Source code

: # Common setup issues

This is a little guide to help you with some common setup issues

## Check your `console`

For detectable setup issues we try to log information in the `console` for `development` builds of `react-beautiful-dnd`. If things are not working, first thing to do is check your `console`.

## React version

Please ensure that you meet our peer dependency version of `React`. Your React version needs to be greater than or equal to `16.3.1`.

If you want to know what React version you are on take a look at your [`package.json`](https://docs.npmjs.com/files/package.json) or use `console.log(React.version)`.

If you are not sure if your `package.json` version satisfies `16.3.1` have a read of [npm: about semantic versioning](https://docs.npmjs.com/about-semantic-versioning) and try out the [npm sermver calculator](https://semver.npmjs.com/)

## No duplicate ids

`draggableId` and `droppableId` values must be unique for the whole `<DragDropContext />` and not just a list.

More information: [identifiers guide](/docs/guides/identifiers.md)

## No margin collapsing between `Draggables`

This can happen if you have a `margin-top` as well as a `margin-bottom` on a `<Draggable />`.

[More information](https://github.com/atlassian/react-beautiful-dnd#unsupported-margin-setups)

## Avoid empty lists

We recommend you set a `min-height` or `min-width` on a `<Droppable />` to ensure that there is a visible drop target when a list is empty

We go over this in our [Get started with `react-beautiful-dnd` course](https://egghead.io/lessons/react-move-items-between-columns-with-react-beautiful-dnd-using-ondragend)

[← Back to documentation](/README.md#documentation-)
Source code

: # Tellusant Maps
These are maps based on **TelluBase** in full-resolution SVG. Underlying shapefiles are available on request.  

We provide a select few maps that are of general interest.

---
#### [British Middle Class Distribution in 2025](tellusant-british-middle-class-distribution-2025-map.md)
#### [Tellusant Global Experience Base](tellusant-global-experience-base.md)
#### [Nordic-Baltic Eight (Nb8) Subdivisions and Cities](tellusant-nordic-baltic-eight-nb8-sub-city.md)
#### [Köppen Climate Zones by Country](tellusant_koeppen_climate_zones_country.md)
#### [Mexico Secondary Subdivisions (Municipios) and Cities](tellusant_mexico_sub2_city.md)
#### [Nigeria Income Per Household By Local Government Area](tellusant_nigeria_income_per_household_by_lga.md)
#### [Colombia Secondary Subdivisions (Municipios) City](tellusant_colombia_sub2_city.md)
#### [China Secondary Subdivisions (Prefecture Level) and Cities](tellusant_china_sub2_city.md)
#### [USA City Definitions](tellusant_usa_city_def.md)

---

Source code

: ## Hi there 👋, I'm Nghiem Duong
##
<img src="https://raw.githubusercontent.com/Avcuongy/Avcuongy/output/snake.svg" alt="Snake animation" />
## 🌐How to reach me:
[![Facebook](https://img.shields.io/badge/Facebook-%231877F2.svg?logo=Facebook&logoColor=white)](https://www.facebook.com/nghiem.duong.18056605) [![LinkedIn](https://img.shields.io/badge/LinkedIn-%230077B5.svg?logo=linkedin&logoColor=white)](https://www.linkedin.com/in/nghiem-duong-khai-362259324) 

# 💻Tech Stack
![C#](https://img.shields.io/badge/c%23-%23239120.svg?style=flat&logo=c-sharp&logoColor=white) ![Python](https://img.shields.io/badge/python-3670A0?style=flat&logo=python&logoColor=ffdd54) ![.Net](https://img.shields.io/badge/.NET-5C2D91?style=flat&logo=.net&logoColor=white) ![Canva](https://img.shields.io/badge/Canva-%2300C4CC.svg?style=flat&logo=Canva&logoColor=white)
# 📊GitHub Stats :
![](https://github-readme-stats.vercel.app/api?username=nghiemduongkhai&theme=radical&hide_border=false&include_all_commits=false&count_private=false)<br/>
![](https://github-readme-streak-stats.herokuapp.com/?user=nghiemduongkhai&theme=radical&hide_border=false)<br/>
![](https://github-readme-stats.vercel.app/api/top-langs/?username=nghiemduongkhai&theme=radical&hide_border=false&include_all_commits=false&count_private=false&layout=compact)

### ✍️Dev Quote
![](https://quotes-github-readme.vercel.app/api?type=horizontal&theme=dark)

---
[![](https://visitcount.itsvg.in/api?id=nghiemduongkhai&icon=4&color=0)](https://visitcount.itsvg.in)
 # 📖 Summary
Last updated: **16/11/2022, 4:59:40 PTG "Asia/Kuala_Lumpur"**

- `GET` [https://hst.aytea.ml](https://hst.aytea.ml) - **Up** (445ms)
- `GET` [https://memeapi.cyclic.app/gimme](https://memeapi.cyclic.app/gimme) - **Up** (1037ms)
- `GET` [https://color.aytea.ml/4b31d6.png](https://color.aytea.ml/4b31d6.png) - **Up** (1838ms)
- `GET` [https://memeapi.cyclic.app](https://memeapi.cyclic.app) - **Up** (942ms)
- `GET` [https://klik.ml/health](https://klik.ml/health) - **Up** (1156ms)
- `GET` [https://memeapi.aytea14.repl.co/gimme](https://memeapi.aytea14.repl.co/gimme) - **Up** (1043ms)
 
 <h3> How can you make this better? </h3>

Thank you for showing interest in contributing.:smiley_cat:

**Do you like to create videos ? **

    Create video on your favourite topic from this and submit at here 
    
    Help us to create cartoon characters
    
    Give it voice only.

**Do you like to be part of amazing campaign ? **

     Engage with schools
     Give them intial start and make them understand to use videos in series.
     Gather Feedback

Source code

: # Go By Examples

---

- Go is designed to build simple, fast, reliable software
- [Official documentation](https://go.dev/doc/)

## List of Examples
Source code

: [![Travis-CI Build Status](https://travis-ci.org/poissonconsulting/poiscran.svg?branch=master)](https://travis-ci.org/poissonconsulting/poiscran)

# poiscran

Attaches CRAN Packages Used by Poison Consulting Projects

- [The problem]:
Start at the first line of the entries above. Set down each line exactly through the one with "just a list.", and stop there.

- [Exercise response]:
Source code

: # Common setup issues

This is a little guide to help you with some common setup issues

## Check your `console`

For detectable setup issues we try to log information in the `console` for `development` builds of `react-beautiful-dnd`. If things are not working, first thing to do is check your `console`.

## React version

Please ensure that you meet our peer dependency version of `React`. Your React version needs to be greater than or equal to `16.3.1`.

If you want to know what React version you are on take a look at your [`package.json`](https://docs.npmjs.com/files/package.json) or use `console.log(React.version)`.

If you are not sure if your `package.json` version satisfies `16.3.1` have a read of [npm: about semantic versioning](https://docs.npmjs.com/about-semantic-versioning) and try out the [npm sermver calculator](https://semver.npmjs.com/)

## No duplicate ids

`draggableId` and `droppableId` values must be unique for the whole `<DragDropContext />` and not just a list.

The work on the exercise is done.